American college football season

The 1906 Clemson Tigers football team represented Clemson Agricultural College—now known as Clemson University—during the 1906 Southern Intercollegiate Athletic Association football season. Under first-year head coach Bob Williams, the team posted a 4–0–3 overall record with a mark of 4–0 in SIAA play. Fritz Furtick was the team captain.

Heralding one of the best defenses in the South for the season, the Tigers allowed no touchdowns scored by their opponents in seven games, and only four points scored overall.
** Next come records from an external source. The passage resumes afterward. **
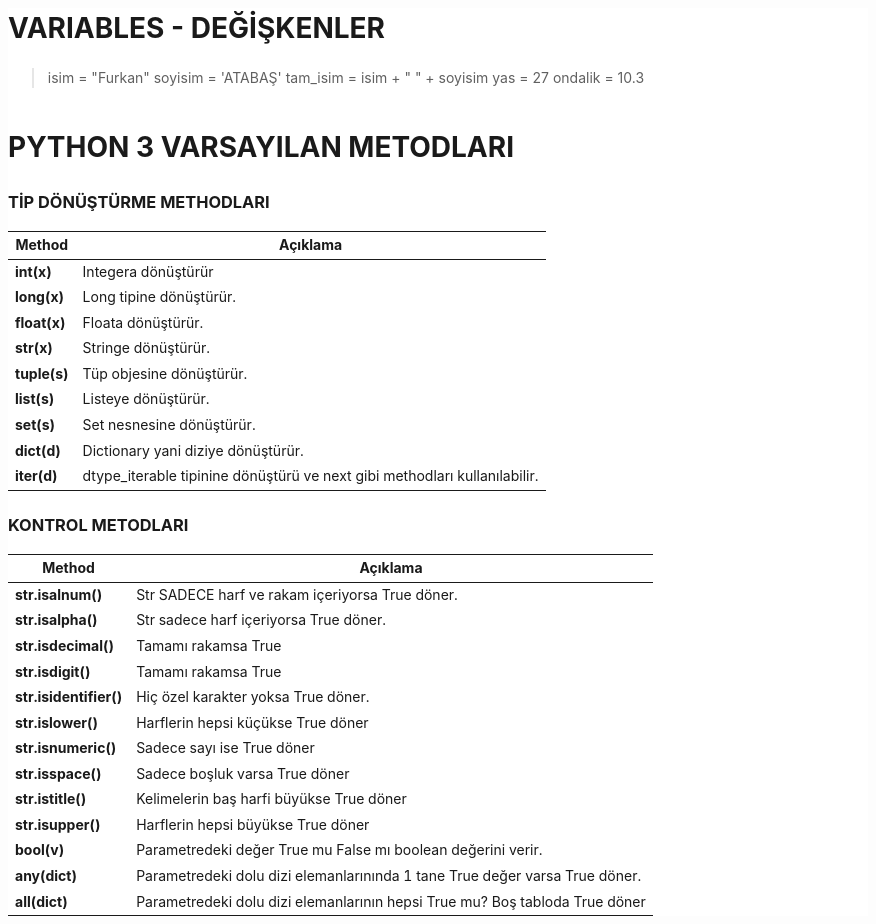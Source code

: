 # VARIABLES - DEĞİŞKENLER

> isim = "Furkan"
> soyisim = 'ATABAŞ'
> tam_isim = isim + " " + soyisim
> yas = 27
> ondalik = 10.3





# PYTHON 3 VARSAYILAN METODLARI 

### TİP DÖNÜŞTÜRME METHODLARI
| **Method**        | **Açıklama**	|
| ----------------- | ------------- |
| **int(x)**		| Integera dönüştürür |
| **long(x)**		| Long tipine dönüştürür. |
| **float(x)**		| Floata dönüştürür. |
| **str(x)**		| Stringe dönüştürür. |
| **tuple(s)**		| Tüp objesine dönüştürür. |
| **list(s)**		| Listeye dönüştürür. |
| **set(s)**		| Set nesnesine dönüştürür. |
| **dict(d)**		| Dictionary yani diziye dönüştürür. |
| **iter(d)**		| dtype_iterable tipinine dönüştürü ve next gibi methodları kullanılabilir. |



### KONTROL METODLARI
| **Method**        | **Açıklama**	|
| ----------------- | ------------- |
| **str.isalnum()**  	| Str SADECE harf ve rakam içeriyorsa True döner. |
| **str.isalpha()**  	| Str sadece harf içeriyorsa True döner. |
| **str.isdecimal()**  	| Tamamı rakamsa True |
| **str.isdigit()**  	| Tamamı rakamsa True |
| **str.isidentifier()**| Hiç özel karakter yoksa True döner. |
| **str.islower()**  	| Harflerin hepsi küçükse True döner |
| **str.isnumeric()**  	| Sadece sayı ise True döner |
| **str.isspace()**  	| Sadece boşluk varsa True döner |
| **str.istitle()**  	| Kelimelerin baş harfi büyükse True döner |
| **str.isupper()**  	| Harflerin hepsi büyükse True döner |
| **bool(v)** 			| Parametredeki değer True mu False mı boolean değerini verir. |
| **any(dict)**			| Parametredeki dolu dizi elemanlarınında 1 tane True değer varsa True döner.  |
| **all(dict)**			| Parametredeki dolu dizi elemanlarının hepsi True mu? Boş tabloda True döner  |
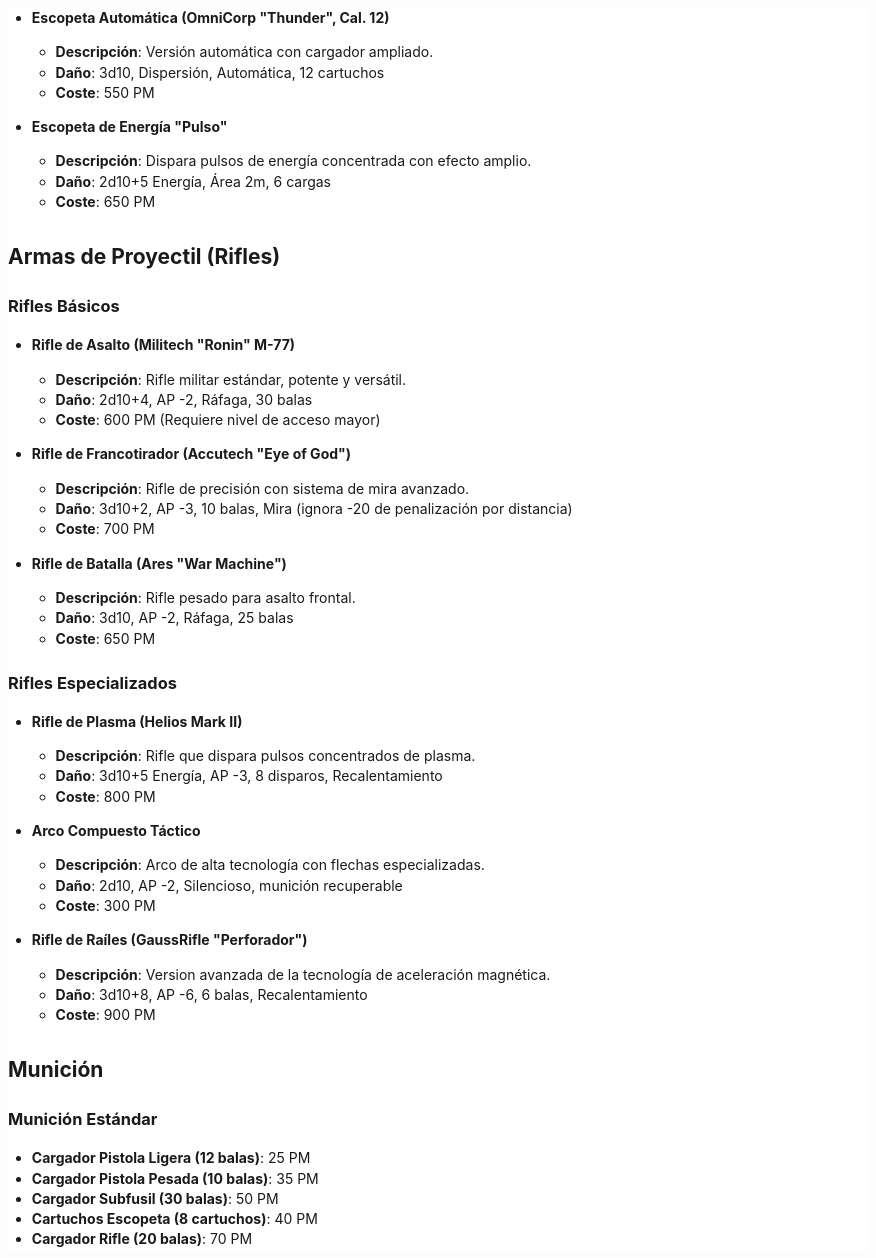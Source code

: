 - **Escopeta Automática (OmniCorp "Thunder", Cal. 12)**
  - **Descripción**: Versión automática con cargador ampliado.
  - **Daño**: 3d10, Dispersión, Automática, 12 cartuchos
  - **Coste**: 550 PM

- **Escopeta de Energía "Pulso"**
  - **Descripción**: Dispara pulsos de energía concentrada con efecto amplio.
  - **Daño**: 2d10+5 Energía, Área 2m, 6 cargas
  - **Coste**: 650 PM

## Armas de Proyectil (Rifles)

### Rifles Básicos
- **Rifle de Asalto (Militech "Ronin" M-77)**
  - **Descripción**: Rifle militar estándar, potente y versátil.
  - **Daño**: 2d10+4, AP -2, Ráfaga, 30 balas
  - **Coste**: 600 PM (Requiere nivel de acceso mayor)

- **Rifle de Francotirador (Accutech "Eye of God")**
  - **Descripción**: Rifle de precisión con sistema de mira avanzado.
  - **Daño**: 3d10+2, AP -3, 10 balas, Mira (ignora -20 de penalización por distancia)
  - **Coste**: 700 PM

- **Rifle de Batalla (Ares "War Machine")**
  - **Descripción**: Rifle pesado para asalto frontal.
  - **Daño**: 3d10, AP -2, Ráfaga, 25 balas
  - **Coste**: 650 PM

### Rifles Especializados
- **Rifle de Plasma (Helios Mark II)**
  - **Descripción**: Rifle que dispara pulsos concentrados de plasma.
  - **Daño**: 3d10+5 Energía, AP -3, 8 disparos, Recalentamiento
  - **Coste**: 800 PM

- **Arco Compuesto Táctico**
  - **Descripción**: Arco de alta tecnología con flechas especializadas.
  - **Daño**: 2d10, AP -2, Silencioso, munición recuperable
  - **Coste**: 300 PM

- **Rifle de Raíles (GaussRifle "Perforador")**
  - **Descripción**: Version avanzada de la tecnología de aceleración magnética.
  - **Daño**: 3d10+8, AP -6, 6 balas, Recalentamiento
  - **Coste**: 900 PM

## Munición

### Munición Estándar
- **Cargador Pistola Ligera (12 balas)**: 25 PM
- **Cargador Pistola Pesada (10 balas)**: 35 PM
- **Cargador Subfusil (30 balas)**: 50 PM
- **Cartuchos Escopeta (8 cartuchos)**: 40 PM
- **Cargador Rifle (20 balas)**: 70 PM
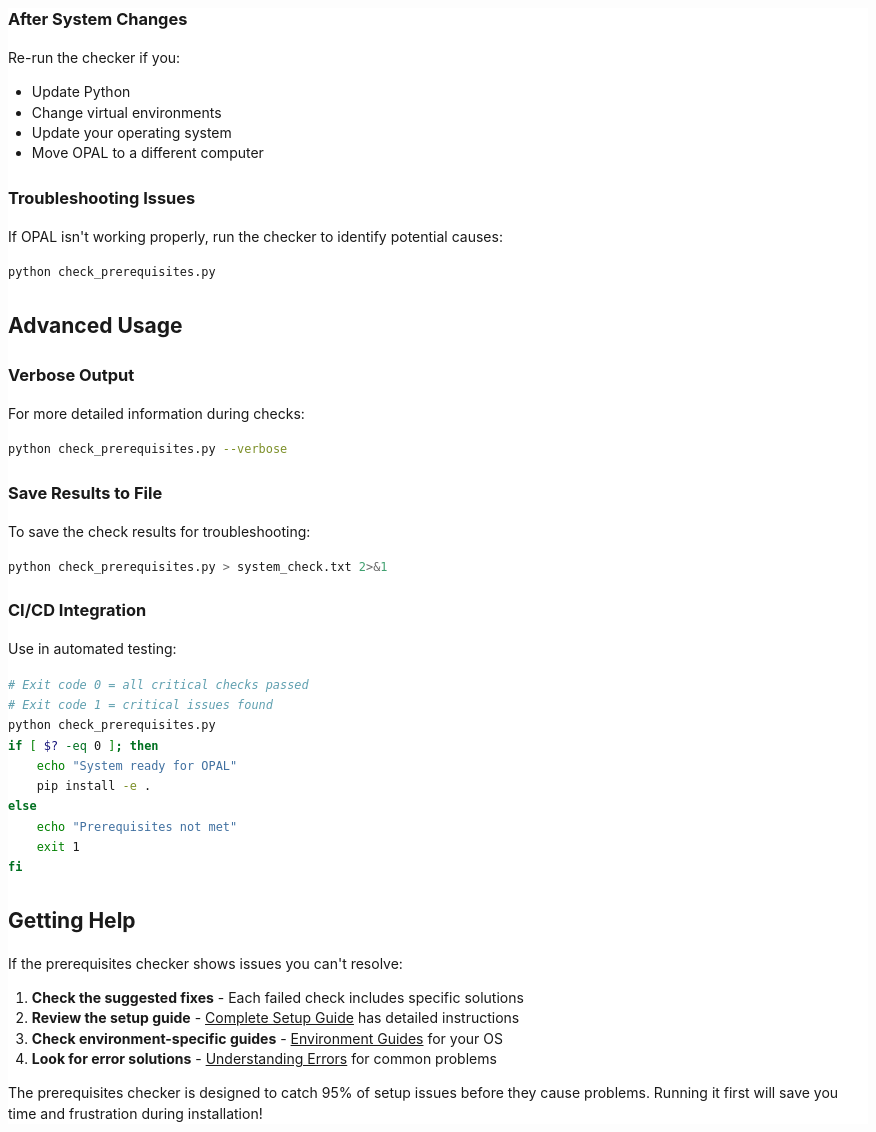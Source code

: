 ### After System Changes
Re-run the checker if you:
- Update Python
- Change virtual environments  
- Update your operating system
- Move OPAL to a different computer

### Troubleshooting Issues
If OPAL isn't working properly, run the checker to identify potential causes:

```bash
python check_prerequisites.py
```

## Advanced Usage

### Verbose Output
For more detailed information during checks:

```bash
python check_prerequisites.py --verbose
```

### Save Results to File
To save the check results for troubleshooting:

```bash
python check_prerequisites.py > system_check.txt 2>&1
```

### CI/CD Integration
Use in automated testing:

```bash
# Exit code 0 = all critical checks passed
# Exit code 1 = critical issues found
python check_prerequisites.py
if [ $? -eq 0 ]; then
    echo "System ready for OPAL"
    pip install -e .
else
    echo "Prerequisites not met"
    exit 1
fi
```

## Getting Help

If the prerequisites checker shows issues you can't resolve:

1. **Check the suggested fixes** - Each failed check includes specific solutions
2. **Review the setup guide** - [Complete Setup Guide](complete-setup-guide.md) has detailed instructions
3. **Check environment-specific guides** - [Environment Guides](environment-guides.md) for your OS
4. **Look for error solutions** - [Understanding Errors](../user-guide/understanding-errors.md) for common problems

The prerequisites checker is designed to catch 95% of setup issues before they cause problems. Running it first will save you time and frustration during installation!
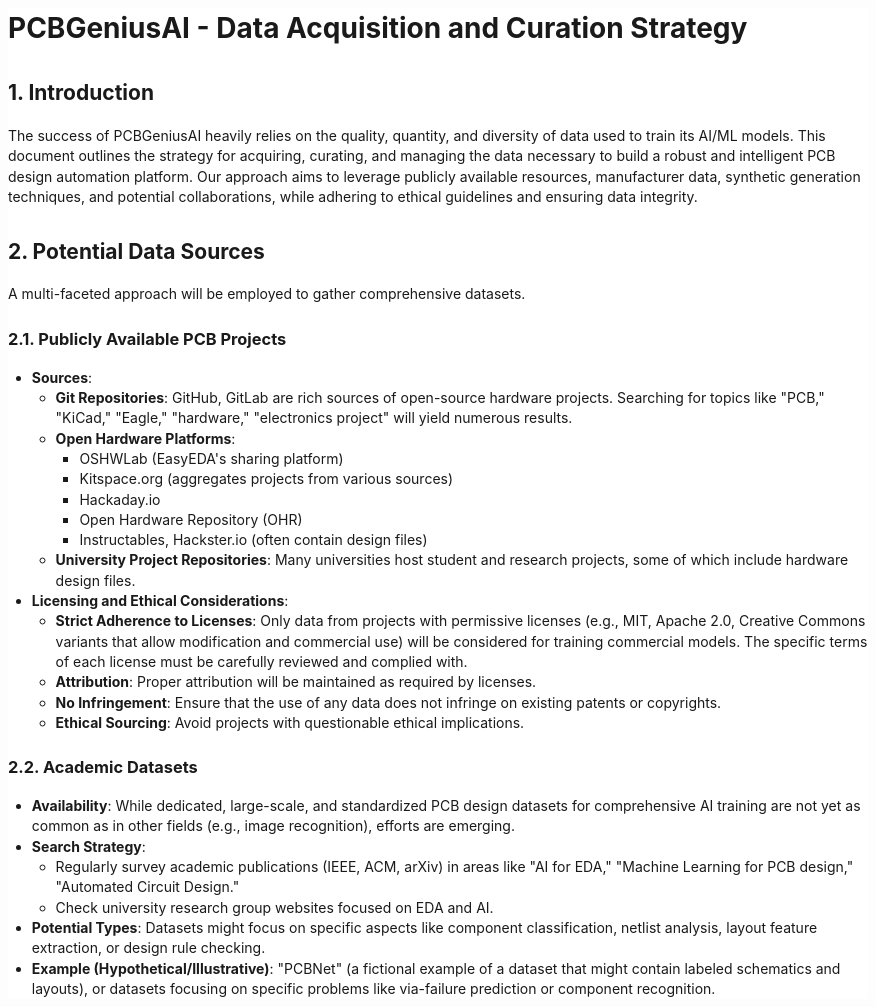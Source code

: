 # PCBGeniusAI - Data Acquisition and Curation Strategy

## 1. Introduction

The success of PCBGeniusAI heavily relies on the quality, quantity, and diversity of data used to train its AI/ML models. This document outlines the strategy for acquiring, curating, and managing the data necessary to build a robust and intelligent PCB design automation platform. Our approach aims to leverage publicly available resources, manufacturer data, synthetic generation techniques, and potential collaborations, while adhering to ethical guidelines and ensuring data integrity.

## 2. Potential Data Sources

A multi-faceted approach will be employed to gather comprehensive datasets.

### 2.1. Publicly Available PCB Projects

*   **Sources**:
    *   **Git Repositories**: GitHub, GitLab are rich sources of open-source hardware projects. Searching for topics like "PCB," "KiCad," "Eagle," "hardware," "electronics project" will yield numerous results.
    *   **Open Hardware Platforms**:
        *   OSHWLab (EasyEDA's sharing platform)
        *   Kitspace.org (aggregates projects from various sources)
        *   Hackaday.io
        *   Open Hardware Repository (OHR)
        *   Instructables, Hackster.io (often contain design files)
    *   **University Project Repositories**: Many universities host student and research projects, some of which include hardware design files.
*   **Licensing and Ethical Considerations**:
    *   **Strict Adherence to Licenses**: Only data from projects with permissive licenses (e.g., MIT, Apache 2.0, Creative Commons variants that allow modification and commercial use) will be considered for training commercial models. The specific terms of each license must be carefully reviewed and complied with.
    *   **Attribution**: Proper attribution will be maintained as required by licenses.
    *   **No Infringement**: Ensure that the use of any data does not infringe on existing patents or copyrights.
    *   **Ethical Sourcing**: Avoid projects with questionable ethical implications.

### 2.2. Academic Datasets

*   **Availability**: While dedicated, large-scale, and standardized PCB design datasets for comprehensive AI training are not yet as common as in other fields (e.g., image recognition), efforts are emerging.
*   **Search Strategy**:
    *   Regularly survey academic publications (IEEE, ACM, arXiv) in areas like "AI for EDA," "Machine Learning for PCB design," "Automated Circuit Design."
    *   Check university research group websites focused on EDA and AI.
*   **Potential Types**: Datasets might focus on specific aspects like component classification, netlist analysis, layout feature extraction, or design rule checking.
*   **Example (Hypothetical/Illustrative)**: "PCBNet" (a fictional example of a dataset that might contain labeled schematics and layouts), or datasets focusing on specific problems like via-failure prediction or component recognition.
The team tied with Vanderbilt for the SIAA title, but few writers chose them over the vaunted Commodores.

==Schedule==

| Date | Opponent | Site | Result | Attendance | Source |
| October 13 | VPI* | Bowman Field; Calhoun, SC; | T 0–0 |  |  |
| October 20 | Georgia | Bowman Field; Calhoun, SC (rivalry); | W 6–0 |  |  |
| October 25 | vs. North Carolina A&M* | State Fairgrounds; Columbia, SC (rivalry); | T 0–0 | 5,000 |  |
| November 3 | vs. Davidson* | Latta Park; Charlotte, NC; | T 0–0 |  |  |
| November 10 | Auburn | Bowman Field; Calhoun, SC (rivalry); | W 6–4 |  |  |
| November 19 | Tennessee | Bowman Field; Calhoun, SC; | W 16–0 |  |  |
| November 29 | at Georgia Tech | The Flats; Atlanta, GA (rivalry); | W 10–0 |  |  |
*Non-conference game;

==Games summaries==
===Davidson===
In Davidson, Clemson had its third scoreless tie of the season.

===Georgia Tech===
Clemson closed the season with a 10-0 victory over John Heisman's Georgia Tech team. Fritz Furtick scored Clemson's first touchdown. An onside kick got the second.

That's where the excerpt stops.